1. Secular Bear Markets can destroy the life savings of buy-and-hold investors.

2.
Secular Bear Markets are very real! This is when, for 10 to 20 years (2000 - 20??), markets will have amazing runs and even more amazing crashes, but the overall trend is downward.

The last secular bear market was from 1966 to 1982, so very few people remember.

From 1982 to 2000 we had the greatest secular bull market in history, and this is the only type of market most investors have ever known. And the bubble was re-inflated one last time as low interest rates encouraged people to borrow and spend beyond their means, and bid up asset prices, in what they believed was going to be a never-ending virtuous cycle of forever rising asset values and wages.
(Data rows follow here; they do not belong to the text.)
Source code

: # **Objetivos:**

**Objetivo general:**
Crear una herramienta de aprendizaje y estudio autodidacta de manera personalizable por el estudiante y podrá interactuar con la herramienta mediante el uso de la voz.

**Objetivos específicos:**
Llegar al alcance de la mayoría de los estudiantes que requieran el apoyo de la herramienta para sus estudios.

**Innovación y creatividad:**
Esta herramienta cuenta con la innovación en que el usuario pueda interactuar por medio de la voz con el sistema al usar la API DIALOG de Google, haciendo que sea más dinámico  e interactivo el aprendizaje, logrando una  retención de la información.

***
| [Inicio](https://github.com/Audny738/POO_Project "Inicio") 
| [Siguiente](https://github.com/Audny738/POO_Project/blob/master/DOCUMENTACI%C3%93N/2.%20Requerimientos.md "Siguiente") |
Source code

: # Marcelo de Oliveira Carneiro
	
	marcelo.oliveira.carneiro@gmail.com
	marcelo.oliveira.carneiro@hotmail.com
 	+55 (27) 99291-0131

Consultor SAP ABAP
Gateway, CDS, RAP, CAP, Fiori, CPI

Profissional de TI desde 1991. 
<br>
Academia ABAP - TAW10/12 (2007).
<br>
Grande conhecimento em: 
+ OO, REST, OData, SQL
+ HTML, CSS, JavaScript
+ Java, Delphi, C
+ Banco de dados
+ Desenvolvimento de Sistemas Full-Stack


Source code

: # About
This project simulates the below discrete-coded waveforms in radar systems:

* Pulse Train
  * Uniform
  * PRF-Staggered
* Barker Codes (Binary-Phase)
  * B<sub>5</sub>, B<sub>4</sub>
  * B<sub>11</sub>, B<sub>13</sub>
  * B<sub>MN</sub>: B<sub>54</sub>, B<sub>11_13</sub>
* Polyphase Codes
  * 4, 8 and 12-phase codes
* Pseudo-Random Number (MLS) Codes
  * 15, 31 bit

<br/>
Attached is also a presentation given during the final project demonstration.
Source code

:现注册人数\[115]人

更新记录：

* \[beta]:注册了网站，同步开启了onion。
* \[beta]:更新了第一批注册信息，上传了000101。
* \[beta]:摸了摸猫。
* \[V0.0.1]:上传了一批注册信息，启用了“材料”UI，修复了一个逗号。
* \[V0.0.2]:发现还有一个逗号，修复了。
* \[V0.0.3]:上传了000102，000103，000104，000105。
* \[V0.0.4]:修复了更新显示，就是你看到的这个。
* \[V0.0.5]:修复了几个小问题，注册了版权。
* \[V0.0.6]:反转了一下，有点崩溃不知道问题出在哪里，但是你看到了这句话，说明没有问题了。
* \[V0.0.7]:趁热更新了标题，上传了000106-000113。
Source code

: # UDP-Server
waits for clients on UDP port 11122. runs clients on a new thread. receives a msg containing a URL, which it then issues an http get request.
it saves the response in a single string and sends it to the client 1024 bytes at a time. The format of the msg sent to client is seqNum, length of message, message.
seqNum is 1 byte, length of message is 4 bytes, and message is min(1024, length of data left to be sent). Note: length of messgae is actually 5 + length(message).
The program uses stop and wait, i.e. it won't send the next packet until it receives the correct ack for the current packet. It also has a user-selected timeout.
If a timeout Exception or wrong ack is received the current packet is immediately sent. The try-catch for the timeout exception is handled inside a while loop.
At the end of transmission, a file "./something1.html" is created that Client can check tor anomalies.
What most people ignored was the fact that this entire cycle was financed by immense leverage/debt that now has to be paid back, or written off.

When one person's bad debts are written off, the other side of this entry must be that somebody else's savings must also get wiped out! This is a deleveraging process, and it has a very deflationary affect on asset prices. But, it takes a long time for asset prices to bottom out, because, those with savings continue to jump in and buy at what they think are incredibly low prices (at least that is what the last 25 years of history have taught them - but 25 years does not a true history make). So, this process will still take at least a few more years to finally play itself out.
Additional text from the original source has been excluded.